Aquas, a flying ship that moves passengers and cargo at speed up to 200 km/h

RDC Aqualines announced its future plan to move the design and manufacture of its Aquas ekranoplan to the Basque Country, Spain. Its Aquas ekranoplan is a versatile multi-purpose vehicle designed for short-distance passenger and cargo transportation in coastal areas.

Classified as a wing-in-ground (WIG) marine craft, the Aquas uses the ground effect to hover above the waterline. This means that it may look like an airplane but, since it can’t achieve free flight like one, it’s considered a marine vessel. The compression of the air produced between the ground and the ekranoplan wing increases its lift, and when it reaches a speed of 110 km/h (68 mph), the device manages to glide over the water.

When it reaches a speed of 110 km/h, the device manages to glide over the water.
When it reaches a speed of 110 km/h, the device manages to glide over the water. Credit: RDC Aqualines

The 22.5 meters (74 feet) long craft could be perfect for transporting up to 12 passengers or cargo plus two pilots over short distances. Its advanced safety, comfort, and seakeeping performance will provide the people with a unique experience.

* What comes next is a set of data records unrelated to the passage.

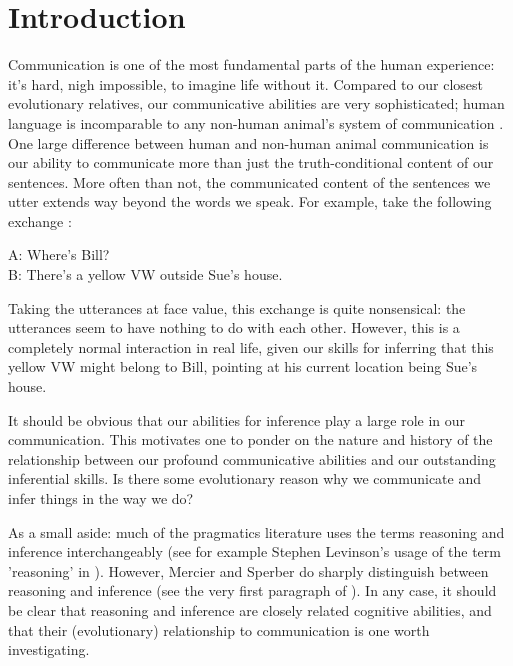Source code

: \chapter*{Introduction}
\label{ch:introduction}


Communication is one of the most fundamental parts of the human experience: it's hard, nigh impossible, to imagine life without it. Compared to our closest evolutionary relatives, our communicative abilities are very sophisticated; human language is incomparable to any non-human animal's system of communication \citep{CheneySeyfarth98}.
One large difference between human and non-human animal communication is our ability to communicate more than just the truth-conditional content of our sentences. More often than not, the communicated content of the sentences we utter extends way beyond the words we speak. For example, take the following exchange \citep[p.~102]{Levinson83}:
\begin{quoting}
    A: Where's Bill? \\
    B: There's a yellow VW outside Sue's house.
\end{quoting}
Taking the utterances at face value, this exchange is quite nonsensical: the utterances seem to have nothing to do with each other. However, this is a completely normal interaction in real life, given our skills for inferring that this yellow VW might belong to Bill, pointing at his current location being Sue's house.

It should be obvious that our abilities for inference play a large role in our communication. This motivates one to ponder on the nature and history of the relationship between our profound communicative abilities and our outstanding inferential skills. Is there some evolutionary reason why we communicate and infer things in the way we do?


As a small aside: much of the pragmatics literature uses the terms reasoning and inference interchangeably (see for example Stephen Levinson's usage of the term 'reasoning' in \citet[p.~218]{Levinson83}). However, Mercier and Sperber do sharply distinguish between reasoning and inference (see the very first paragraph of \citet{MS11}).
In any case, it should be clear that reasoning and inference are closely related cognitive abilities, and that their (evolutionary) relationship to communication is one worth investigating.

The “flying ship” is supposed to be a 100% electric and hydrogen hybrid making it eco-friendly. A 600-hp electric-hydrogen hybrid powertrain will turn the three propellers – two small ones on either side of the nose and a larger, central one at the rear – and retractable winglets will enhance the aerodynamics. It has a top speed of 200 km/h (125 mph), with a cruising speed of 185 km/h (115 mph), and a range of 600 km (about 375 miles) with a full load.

The flying ship moves passengers and cargo at speed up to 200 km/h
The flying ship moves passengers and cargo at speed up to 200 km/h. Credit: RDC Aqualines

These kinds of seaplanes will be mainly used for passenger transport but could also improve search and rescue operations at sea, thanks to the advantage of offering versatile loading and unloading. This multi-purpose flying vessel concept was inspired by the new needs and demands of potential operators worldwide.

History, however, shows that – like everything – the ground-effect marine crafts also have their drawbacks. The ship hovering just above the water is not able to tilt too much during the flight (so as not to hit the water), so any change of flight direction must be planned early enough because its execution takes quite a long time.

RDC Aqualines boasts of being a multinational company specializing in the design, development, and future production of a new generation of marine transportation vessels, using mainly ground effect technology. The “flying ship,” as they call it, is offered in various sizes, from a 3-seater to an ekranoplan-like bike, a hydrofoil speedboat, and the ekranoplan-like ferry described above.

According to the company, the first “Aquas” ships will be available for high-speed voyages in 2024.